Automatically add staff notice about duplicate on the internet?

The Akismet spam filter is quite good at finding duplicate posts between the Docker forum and, say, Stack Exchange sites (mostly Stack Overflow), GitHub and Reddit. These posts end up in review, but then don’t reveal where Akismet may have found the matching post:


Akismet flagged this post as potential spam.

I guess I wanted to ask if the Akismet plugin could be configured to show URLs of other occurrences. But actually, I want more…

Often just copy/pasting part of the text into Google reveals the source after all. And on the Docker forums I then tend to reject the flag (approve the duplicate post) but also add a staff notice for the volunteers who’re answering questions.
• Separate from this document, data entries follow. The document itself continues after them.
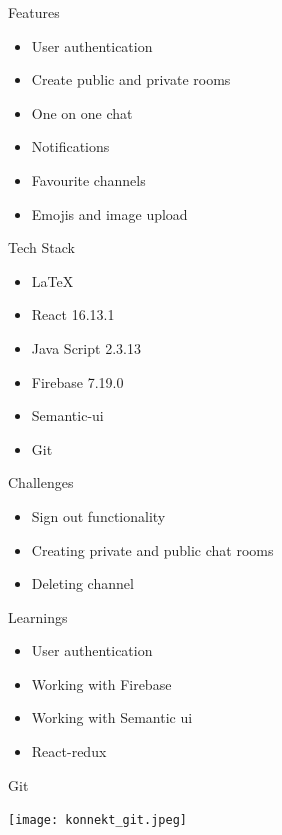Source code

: \documentclass[14pt]{beamer}
\begin{document}
\begin{frame}{Features}
	\begin{itemize}
	    \item User authentication
		\item Create public and private rooms
		\item One on one chat
		\item Notifications
		\item Favourite channels
		\item Emojis and image upload
	\end{itemize}
\end{frame}

\begin{frame}{Tech Stack}
\begin{itemize}
	\item LaTeX
	\item React 16.13.1
	\item Java Script 2.3.13
	\item Firebase 7.19.0
	\item Semantic-ui
	\item Git
\end{itemize}
\end{frame}

\begin{frame}{Challenges}
	\begin{itemize}
		\item Sign out functionality
		\item Creating private and public chat rooms
		\item Deleting channel
	\end{itemize}
\end{frame}

\begin{frame}{Learnings}
	\begin{itemize}
		\item User authentication 
		\item Working with Firebase
		\item Working with Semantic ui
		\item React-redux
	\end{itemize}
\end{frame}

\begin{frame}{Git}
	\begin{center}
	\texttt{[image: konnekt\_git.jpeg]}
	\end{center}
\end{frame}
\end{document}
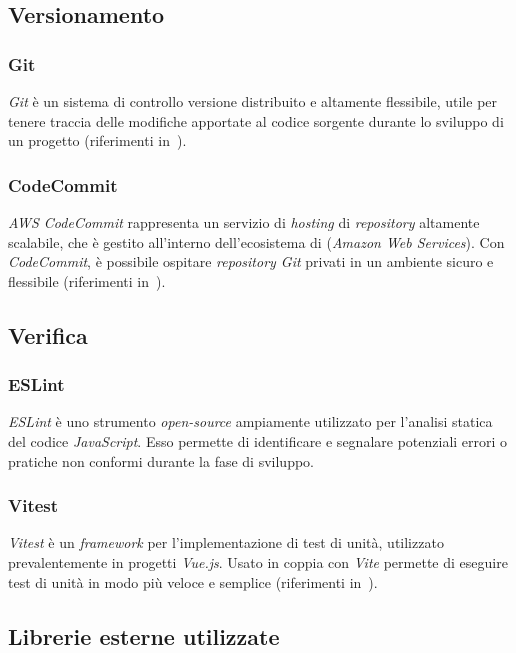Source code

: \subsection{Versionamento}\label{subsec:versionamento}
\subsubsection{Git}\label{subsubsec:git}
\textit{Git} è un sistema di controllo versione distribuito e altamente flessibile, utile per tenere traccia delle modifiche apportate al codice sorgente durante lo sviluppo di un progetto  (riferimenti in~\cite{site:git}).
\subsubsection{CodeCommit}\label{subsubsec:code-commit}
\textit{AWS CodeCommit} rappresenta un servizio di \textit{hosting} di \textit{repository} altamente scalabile, che è gestito all'interno dell'ecosistema di  (\textit{Amazon Web Services}). 
Con \textit{CodeCommit}, è possibile ospitare \textit{repository Git} privati in un ambiente sicuro e flessibile (riferimenti in~\cite{site:code-commit}).

\subsection{Verifica}\label{subsec:verifica}
\subsubsection{ESLint}\label{subsubsec:eslint}
\textit{ESLint} è uno strumento \textit{open-source} ampiamente utilizzato per l'analisi statica del codice \textit{JavaScript}. Esso permette di identificare e segnalare potenziali errori o pratiche non conformi durante la fase di sviluppo.
\subsubsection{Vitest}\label{subsubsec:vitest}
\textit{Vitest} è un \textit{framework} per l'implementazione di test di unità, utilizzato prevalentemente in progetti \textit{Vue.js}.
Usato in coppia con \textit{Vite} permette di eseguire test di unità in modo più veloce e semplice (riferimenti in~\cite{site:vitest}).

\subsection{Librerie esterne utilizzate}\label{subsec:librerie-esterne}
Like so:


:warning: This was also posted on Stack Overflow. If you want to spend time on answering, you may want to check if new details were added or if someone already answered there.

So, wondering: did anyone ever try to automate something similar?

Asides:

  • I also tend to post a link back to the forum on Stack Overflow; that’s a manual action anyway. So, if automated then one may want to be notified anyhow.

  • I quite often use the same approach for “New user typed their first post suspiciously fast, suspected bot or spammer behavior.” which is not detected (or marked) as a duplicate by Akismet (yet).

4 Likes

Hi @Arjan. :wave:

I didn’t know Akismet filtered for duplicate copies online; I’m guessing it was the inclusion of certain markup used in those examples that triggered Akismet.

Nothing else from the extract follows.